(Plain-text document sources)
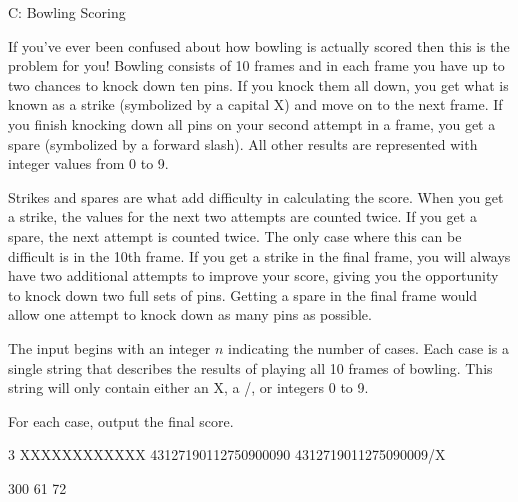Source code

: \begin{problem}{C: Bowling Scoring}

If you’ve ever been confused about how bowling is actually scored then this is the problem for you! Bowling consists of 10 frames and in each frame you have up to two chances to knock down ten pins. If you knock them all down, you get what is known as a strike (symbolized by a capital X) and move on to the next frame. If you finish knocking down all pins on your second attempt in a frame, you get a spare (symbolized by a forward slash). All other results are represented with integer values from 0 to 9.

Strikes and spares are what add difficulty in calculating the score. When you get a strike, the values for the next two attempts are counted twice. If you get a spare, the next attempt is counted twice. The only case where this can be difficult is in the 10th frame. If you get a strike in the final frame, you will always have two additional attempts to improve your score, giving you the opportunity to knock down two full sets of pins. Getting a spare in the final frame would allow one attempt to knock down as many pins as possible.
\end{problem}

\begin{formalin}
The input begins with an integer $n$ indicating the number of cases. Each case is a single string that describes the results of playing all 10 frames of bowling. This string will only contain either an X, a /, or integers 0 to 9. 
\end{formalin}

\begin{formalout}
For each case, output the final score.
\end{formalout}

\begin{datain}
3
XXXXXXXXXXXX
43127190112750900090
4312719011275090009/X
\end{datain}

\begin{dataout}
300
61
72
\end{dataout}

*The task:* Only the lines from the one containing "XXXXXXXXXXXX" to the end of the records should be repeated, exactly as they appear.

*Solution:*
XXXXXXXXXXXX
43127190112750900090
4312719011275090009/X
\end{datain}

\begin{dataout}
300
61
72
\end{dataout}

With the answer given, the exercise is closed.